Bad for Business

by

Bad for Business,

but Good for People

By J.C. Smith, MA, DC

After attending the 1995 Chiropractic Centennial celebration in Washington, D.C., one experience in particular has stayed with me from the visit to our national capitol. At the Lincoln Memorial was imprinted the famous Gettysburg Address. While reading the wisdom of Abe, his words that “this is a country of the people, by the people and for the people” stuck in my mind with a bit of irony. While this may have been true over 130 years ago, today I believe Abe would have said something like, “This is a country of corporations, run by corporate attorneys, corporate politicians and corporate lobbyists for the betterment of corporations.”

It seems to me that the “power of the people” has been greatly diminished since the times of ol’ Abe. Examples are plentiful: the defeat of the tobacco legislation; the Republican veto of the PARCA bill; the defeat of health care reform; and the virtual dismantling of the AHCPR guidelines, to name but a few of the many pro-people bills that were defeated by the corporate powers. Although each of these bills had widespread popular support among average citizens, if implemented, they would have harmed the medical profession.

Considering the plethora of recent research that shows the cost and clinical effectiveness of spinal manipulative therapy (SMT) compared to the medical methods for the vast majority of back problems, I have been perplexed why the insurance industry hasn’t wholly embraced our profession. Knowing the back pain business is a $60+ billion industry in the U.S. alone, I believe if chiropractors were in the loop, we could slash this monstrous figure in half, if not more.

When the U.S. Dept. of Health and Human Services’ patient guide to Acute Low Back Pain in Adults, “Surgery has been found to be helpful in only one in 100 cases of low back problems,”1 obviously there’s a new awareness about the in effectiveness of the medical management of these acute cases. Yet instead of increased referrals and acceptance by managed care organizations, we find ourselves still on the fringe of utilization.

Why this paradox? The societal skepticism from years of medical slander and the medical bias against alternative care providers may explain why some in the public are sill wary of our profession. But the bottom line mentality of the insurance executives would make one think they don’t give a hoot about old biases when dollars are at stake, especially the billions wasted on failed back surgery alone. I would have thought these cost-cutting claim-slashers would have jumped on our bandwagon to reduce these huge costs, yet for the most part, they haven’t. Again, why?

To answer my question, we’re bad for business! The fact remains that if insurance companies pay out less, they must charge in premiums. A workers’ compensation representative, when asked about their antipathy towards chiropractic, admitted that SMT was cheaper, safer, and quicker than medical methods but then said, “That’s exactly the reason why we don’t like you guys. If we pay out less, we must charge less in premiums. So, by sending patients in for surgery, there’s more money for everyone — the doctors, the hospital and us.” Yuk, yuk, wink, wink! Apparently economics, not patients, drive the engine. Ugh!

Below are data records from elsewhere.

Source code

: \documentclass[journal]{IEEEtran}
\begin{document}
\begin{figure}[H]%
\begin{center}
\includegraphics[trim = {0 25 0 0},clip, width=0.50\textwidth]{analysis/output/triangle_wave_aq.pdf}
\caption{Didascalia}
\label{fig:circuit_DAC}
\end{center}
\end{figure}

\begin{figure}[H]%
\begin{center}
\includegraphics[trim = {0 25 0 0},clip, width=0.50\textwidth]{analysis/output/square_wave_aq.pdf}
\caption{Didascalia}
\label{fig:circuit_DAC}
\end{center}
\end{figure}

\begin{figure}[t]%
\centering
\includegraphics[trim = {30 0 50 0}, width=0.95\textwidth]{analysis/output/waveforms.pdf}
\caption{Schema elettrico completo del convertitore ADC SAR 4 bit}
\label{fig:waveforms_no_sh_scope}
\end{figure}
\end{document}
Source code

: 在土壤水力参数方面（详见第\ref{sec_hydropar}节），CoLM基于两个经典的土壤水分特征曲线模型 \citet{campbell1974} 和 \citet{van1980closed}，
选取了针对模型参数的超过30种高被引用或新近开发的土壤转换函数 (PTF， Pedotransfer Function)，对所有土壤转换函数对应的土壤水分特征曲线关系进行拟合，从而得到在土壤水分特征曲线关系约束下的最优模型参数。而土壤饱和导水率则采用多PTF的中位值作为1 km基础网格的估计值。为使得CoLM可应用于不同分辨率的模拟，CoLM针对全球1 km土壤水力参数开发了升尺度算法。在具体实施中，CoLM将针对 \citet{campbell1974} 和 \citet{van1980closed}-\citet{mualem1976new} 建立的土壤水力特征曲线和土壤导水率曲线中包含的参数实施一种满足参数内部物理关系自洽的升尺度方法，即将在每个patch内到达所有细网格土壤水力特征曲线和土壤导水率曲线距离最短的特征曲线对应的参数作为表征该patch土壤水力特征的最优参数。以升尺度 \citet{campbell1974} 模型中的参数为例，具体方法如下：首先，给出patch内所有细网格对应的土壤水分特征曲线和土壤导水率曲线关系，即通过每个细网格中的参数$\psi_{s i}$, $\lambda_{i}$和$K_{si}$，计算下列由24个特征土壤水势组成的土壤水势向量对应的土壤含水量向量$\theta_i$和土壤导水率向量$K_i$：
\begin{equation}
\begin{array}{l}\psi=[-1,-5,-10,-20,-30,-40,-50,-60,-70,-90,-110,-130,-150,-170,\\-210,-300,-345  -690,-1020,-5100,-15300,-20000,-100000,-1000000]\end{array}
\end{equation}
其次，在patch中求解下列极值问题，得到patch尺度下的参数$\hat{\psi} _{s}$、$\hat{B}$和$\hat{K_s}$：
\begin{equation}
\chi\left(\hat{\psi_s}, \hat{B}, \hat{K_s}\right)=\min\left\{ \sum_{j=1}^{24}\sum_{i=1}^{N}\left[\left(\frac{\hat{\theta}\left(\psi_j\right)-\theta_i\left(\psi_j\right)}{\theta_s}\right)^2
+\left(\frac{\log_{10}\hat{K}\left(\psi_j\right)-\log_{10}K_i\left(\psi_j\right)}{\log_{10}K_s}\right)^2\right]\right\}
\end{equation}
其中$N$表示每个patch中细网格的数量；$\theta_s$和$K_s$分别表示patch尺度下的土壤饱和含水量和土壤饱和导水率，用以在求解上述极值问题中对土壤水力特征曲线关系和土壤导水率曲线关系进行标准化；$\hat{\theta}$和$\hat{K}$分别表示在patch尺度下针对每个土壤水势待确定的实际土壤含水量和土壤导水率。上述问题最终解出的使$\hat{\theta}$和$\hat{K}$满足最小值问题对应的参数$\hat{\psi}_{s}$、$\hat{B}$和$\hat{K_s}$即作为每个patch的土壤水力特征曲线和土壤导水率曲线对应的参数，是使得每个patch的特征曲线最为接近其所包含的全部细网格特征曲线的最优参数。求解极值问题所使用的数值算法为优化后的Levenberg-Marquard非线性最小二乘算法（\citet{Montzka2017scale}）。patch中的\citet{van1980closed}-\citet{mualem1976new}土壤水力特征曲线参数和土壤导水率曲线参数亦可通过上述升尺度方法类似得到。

The same mentality surfaced in the tobacco debate: bemoaning the thousands of farmers, workers and retailers who would be hurt by limiting tobacco use. One senator from a tobacco state, when asked about restricting tobacco usage, had the same illogic in his opinion. In effect, he said that if we regulated everything that was bad for us, we would have to restrict junk foods, soda pops,and alcohol, as well as tobacco. His ineloquent conclusion was along the lines of, “Then whoosh, there goes the whole economy!”

Apparently any health improvement concerns are bad for the economy.In the same light, chiropractic is bad for the present medical/hospital economy. Research has shown for the same diagnostic code for low back pain that the average chiropractic case costs around $800;2 a nonsurgical medical back case costs around $7,000; and a surgical back case costs $14,000.3 If you were a hospital administrator looking to maximize profits, would you be interested in an $800 case or a $7,000 to $14,000 case? Forgetting that surgery has been helpful in only one in 100 cases according to the AHCPR guideline,4 it’s painfully obvious why hospitals still boycott chiropractors. We’re too cheap.

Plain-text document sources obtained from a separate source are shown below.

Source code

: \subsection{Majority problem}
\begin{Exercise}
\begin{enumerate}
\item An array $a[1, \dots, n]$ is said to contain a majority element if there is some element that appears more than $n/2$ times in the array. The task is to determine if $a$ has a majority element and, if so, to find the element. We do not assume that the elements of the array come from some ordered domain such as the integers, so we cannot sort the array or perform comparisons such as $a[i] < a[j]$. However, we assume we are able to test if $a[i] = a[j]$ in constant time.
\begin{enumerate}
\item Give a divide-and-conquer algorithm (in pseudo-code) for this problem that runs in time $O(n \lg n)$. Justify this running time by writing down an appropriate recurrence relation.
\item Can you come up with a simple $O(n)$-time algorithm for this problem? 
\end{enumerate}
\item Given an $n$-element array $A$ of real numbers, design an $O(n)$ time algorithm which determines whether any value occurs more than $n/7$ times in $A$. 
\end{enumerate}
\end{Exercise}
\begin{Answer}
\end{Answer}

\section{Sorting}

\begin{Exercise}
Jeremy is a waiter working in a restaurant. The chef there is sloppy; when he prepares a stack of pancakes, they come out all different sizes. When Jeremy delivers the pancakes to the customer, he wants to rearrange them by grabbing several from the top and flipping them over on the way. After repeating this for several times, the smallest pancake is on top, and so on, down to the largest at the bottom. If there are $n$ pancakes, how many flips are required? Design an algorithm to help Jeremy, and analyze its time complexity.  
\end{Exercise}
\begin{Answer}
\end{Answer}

Behind the medical bias and slander remains a more important issue to these medical professionals. We take money out of their pockets. Although pollsters like Gallup recognize that chiropractic care is more patient-friendly than medical care with three times the patient satisfaction rates,5 hospitals are less concerned about good clinical results than they are about increased profits. The same can be said about most attorneys who railroad unsuspecting auto accident clients into back surgery only because their settlement is higher. As I was rudely told by an attorney who sent a mutual client/patient to a neurosurgeon for three back surgeries after I initially dismissed her with great results: “Do you want 40% of $250,000 or 40% of 10,000?” Again, chiropractic is bad for their business.

While our Republican leaders call for more free enterprise to improve services and lower costs, their cry falls on deaf ears in the sham marketplace of health care. The medical monopoly has little interest in increasing competition with non-MD providers, despite the fact that Eisenberg’s survey found over one-third of Americans actually made more office visits to alternative providers than they did to their physicians.6 Apparently, Republican economic theories extend to every segment of our economy except the medical establishment.

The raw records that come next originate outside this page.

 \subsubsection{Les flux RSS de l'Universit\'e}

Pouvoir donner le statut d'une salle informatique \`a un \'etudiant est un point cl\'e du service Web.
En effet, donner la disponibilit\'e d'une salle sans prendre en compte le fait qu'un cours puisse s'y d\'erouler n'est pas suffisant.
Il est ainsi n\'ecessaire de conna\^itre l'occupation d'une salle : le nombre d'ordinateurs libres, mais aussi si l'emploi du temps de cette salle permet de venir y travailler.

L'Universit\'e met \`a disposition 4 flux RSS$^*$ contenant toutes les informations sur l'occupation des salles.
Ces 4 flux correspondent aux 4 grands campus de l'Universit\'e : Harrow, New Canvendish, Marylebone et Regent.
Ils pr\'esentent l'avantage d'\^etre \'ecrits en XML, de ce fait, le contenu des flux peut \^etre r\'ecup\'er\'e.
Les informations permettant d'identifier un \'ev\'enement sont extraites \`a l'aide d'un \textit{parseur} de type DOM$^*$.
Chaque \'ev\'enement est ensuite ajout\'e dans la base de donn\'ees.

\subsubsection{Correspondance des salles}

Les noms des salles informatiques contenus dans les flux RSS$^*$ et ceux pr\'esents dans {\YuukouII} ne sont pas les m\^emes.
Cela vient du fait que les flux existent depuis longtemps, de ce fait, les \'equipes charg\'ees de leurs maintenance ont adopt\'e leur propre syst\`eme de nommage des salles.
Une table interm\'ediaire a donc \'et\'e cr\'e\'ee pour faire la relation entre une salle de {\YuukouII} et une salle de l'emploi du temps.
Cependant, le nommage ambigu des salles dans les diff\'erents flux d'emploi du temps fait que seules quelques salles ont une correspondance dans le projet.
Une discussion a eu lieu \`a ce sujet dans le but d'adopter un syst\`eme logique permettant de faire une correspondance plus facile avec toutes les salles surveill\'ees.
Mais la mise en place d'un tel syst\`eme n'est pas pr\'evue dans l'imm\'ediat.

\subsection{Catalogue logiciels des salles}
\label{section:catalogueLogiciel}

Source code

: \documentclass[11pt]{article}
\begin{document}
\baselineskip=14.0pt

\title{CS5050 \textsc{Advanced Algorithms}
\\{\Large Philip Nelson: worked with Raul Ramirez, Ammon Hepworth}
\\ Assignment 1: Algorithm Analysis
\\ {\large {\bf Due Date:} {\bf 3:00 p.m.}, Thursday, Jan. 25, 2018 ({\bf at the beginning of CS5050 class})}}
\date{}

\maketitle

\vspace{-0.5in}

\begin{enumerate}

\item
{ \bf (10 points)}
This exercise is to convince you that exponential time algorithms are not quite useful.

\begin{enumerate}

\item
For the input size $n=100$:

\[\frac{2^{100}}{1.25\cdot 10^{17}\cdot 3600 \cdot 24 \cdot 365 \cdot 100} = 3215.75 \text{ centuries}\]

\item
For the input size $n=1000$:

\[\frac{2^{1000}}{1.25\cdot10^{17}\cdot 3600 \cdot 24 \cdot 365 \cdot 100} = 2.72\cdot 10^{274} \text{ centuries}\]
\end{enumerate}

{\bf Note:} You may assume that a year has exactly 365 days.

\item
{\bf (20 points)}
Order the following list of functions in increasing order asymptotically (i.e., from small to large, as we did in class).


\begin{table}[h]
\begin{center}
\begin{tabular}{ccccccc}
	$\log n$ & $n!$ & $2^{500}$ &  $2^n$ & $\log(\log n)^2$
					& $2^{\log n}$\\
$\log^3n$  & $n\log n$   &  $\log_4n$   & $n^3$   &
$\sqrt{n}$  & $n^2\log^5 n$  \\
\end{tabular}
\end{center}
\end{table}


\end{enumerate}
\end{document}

Maintaining a closed insurance system with medical gatekeepers has allowed the medical boycott of chiropractors to continue, much to the chagrin of patients. “Any willing provider” provisions may sound good in theory in our democratic society, but when it comes to the patients’ own health care, they are routinely denied any choice at all. PPOs and HMOs have made certain of that. Ironically, during the health care reform debate, the infamous “Harry and Louise” ads sponsored by the insurance consortium scared the public with the very same idea that Clinton’s plan would deny patients a freedom to choose their own doctors. After the bill was soundly defeated, the same insurance companies did exactly that: denied patients their freedom of choice!

Whether it’s a claims adjuster squeezing care to expand profits, or medical gatekeepers keeping patients stoned on drugs instead of referring to DCs, or Newt Gingrich and his Republican followers killing health care reform or the PARCA bill, the sham marketplace of medical care has little interest in lowering costs or improving procedures, especially if those procedures are rendered by non-MDs. Open competition and free market forces may be fine for industry, but in the medical world, free enterprise is an alien concept.

I’ve learned long ago one fact about our medical society. There are right ways to get treated and wrong ways, depending upon who profits. Forget about research and cost-effectiveness studies. Money is the driving force in health care today. The flap over the AHCPR guidelines, the gutting of the agency’s budget and the consequent lawsuits filed against the researchers clearly illustrates the wrath of the medical powers. You don’t fool with mother nature, and you don’t fool with the AMA.

Unable to accept expert criticism of spinal surgery, the North American Spine Society (NASS) immediately protested the research team’s alleged bias and ineptitude and harshly criticized its preferred form of therapy (spinal manipulation). Furthermore, they took their attack on the AHCPR to Capitol Hill. A NASS board member/surgeon created a bogus patient lobbying group called the Center for Patient Advocacy that deluged Congress with misinformation about the AHCPR. This effort led the House of Representatives to pass a 1996 budget with zero funding for the AHCPR. Only after great efforts in the Senate to expose the reasons for the attacks was it possible to salvage some funding for the AHCPR. Ironically, its guideline development work was curtailed even though it was originally ordered to do so by a 1989 congressional mandate.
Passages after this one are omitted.